Splunk TA-Openphish

Perhaps I should have waited till Friday to release something related to Phishing. Yeah bad humor, Phish Fryday…

I want to test things a little more before putting this to apps.splunk.com. However, you can find the TA-Openphish over on my Git Repo. It indexes the feed that Openphish provides you. The readme gives you all the items to consider and setup. I provided a way to filter what gets indexed based on ASN or Brand. You can even combine them for an ADD type filter. However, the Openphish feed is fairly small so I recommend at least starting out to index the whole thing unfiltered.

I also provided Splunk Enterprise App modular inputs for threatlist correlation integration. As I do not have ES here at home I have not recently tested that.  Jack Coates of Splunk did test my initial threat list for the IPs over the weekend and said it worked fine. Big thanks Jack! I appreciate getting a slice of your very busy time.

I also want to look at expanding this to Critical Stack processed feeds. Maybe, I can normalize Phishtank and Openphish feeds together through it for more coverage on brand protection information going into Splunk.

 ** Note March 5, 2014: corrected Critical Stack link from Threat Stack link.**

Fishing for Phishers

Earlier today I saw @averagesecguy tweet a Python script for submitting random credentials to a phishing site. This got my attention as I have manually done this to some of my phishing group “BFF”s before.

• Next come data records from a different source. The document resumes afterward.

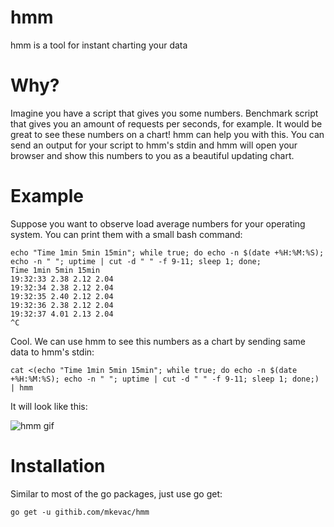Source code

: # hmm
hmm is a tool for instant charting your data

# Why?

Imagine you have a script that gives you some numbers. Benchmark script that gives you an amount of requests per seconds, for example. It would be great to see these numbers on a chart! hmm can help you with this. You can send an output for your script to hmm's stdin and hmm will open your browser and show this numbers to you as a beautiful updating chart.

# Example

Suppose you want to observe load average numbers for your operating system. You can print them with a small bash command:

```
echo "Time 1min 5min 15min"; while true; do echo -n $(date +%H:%M:%S); echo -n " "; uptime | cut -d " " -f 9-11; sleep 1; done;
Time 1min 5min 15min
19:32:33 2.38 2.12 2.04
19:32:34 2.38 2.12 2.04
19:32:35 2.40 2.12 2.04
19:32:36 2.38 2.12 2.04
19:32:37 4.01 2.13 2.04
^C
```

Cool. We can use hmm to see this numbers as a chart by sending same data to hmm's stdin:

```
cat <(echo "Time 1min 5min 15min"; while true; do echo -n $(date +%H:%M:%S); echo -n " "; uptime | cut -d " " -f 9-11; sleep 1; done;) | hmm
```

It will look like this:

![hmm gif](hmm.gif)

# Installation

Similar to most of the go packages, just use go get:

```
go get -u githib.com/mkevac/hmm
```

It can be entertaining to submit a honey token credential to a phishing campaign against your organization. Follow up with a Splunk alert on the credential to monitor sources, maybe even take an Active Defense approach to them.

It got me thinking. How could I glue this together for a sit back and enjoy experience?

I have been working on a Splunk TA (technology add on) for openphish.com feeds. I’ve done automated response before in Splunk. I bet you see where this is headed.

The Idea:

  1. Take in the Openphish.com feed.
  2. Alert in Splunk on your Brand.
  3. Have the alert submit a random credential leveraging @averagesecguy’s script.
  4. Have the credential add to a Splunk KV store table for used honey credentials.
  5. Setup alerts and active response in Splunk based on any authentication hits on the KV store lookup.
  6. Grab the tartar sauce and enjoy.


  1. Maybe have the random honey credential submissions generate a modest number of submissions per phishing link. Only one and the bad guys might not use it amongst real ones obtained from your organization. Too many and they might notice and filter those out such as from same source IP.
  2. Conform the honey credentials to your organizations naming and password credentials. This will make them appear real compared to genuine credentials they capture for your organization.
  3. Make the submission mechanism use one or more appropriate source IPs for your Org. If its traceable to one single source IP the bad guys could filter on it.
  4. Make sure your pool of random credentials do not contain valid usernames of real users so your alert/automation don’t hit folks you care about.
  5. If you get into automating defensive action be sure to whitelist source IPs appropriately. It would be unpleasant if the bad guys tricked your defenses into shutting down traffic to things you care about.
  6. As we evolve our code maybe take into account the time discovered on phishing pages and don’t submit to all of them or if they are too fresh. This could reduce chances the Phishers are making a new site and seeing if the security team finds and hits it before they’ve had a chance to send it in a real phishing email blast.
  7. Account for source IPs for successful two factor associated logins for your employees. You might use Duo Security with Last Pass Enterprise as an example. That gives you source IPs you have high confidence are indeed your employees. You can tailor response to alerting vs active defense accordingly.

We know phishers use poor grammar to target the users most likely to fall for phishing. We can use this as a similar strategy. Target the less sophisticated phishers with some simple automation and alerting. You could spice it up by adding auto abuse reporting on the hosting of the phishing sites hitting our brand.

I will be trying out some coding on this. If I get it working reasonably well it will go up into my git repo as usual.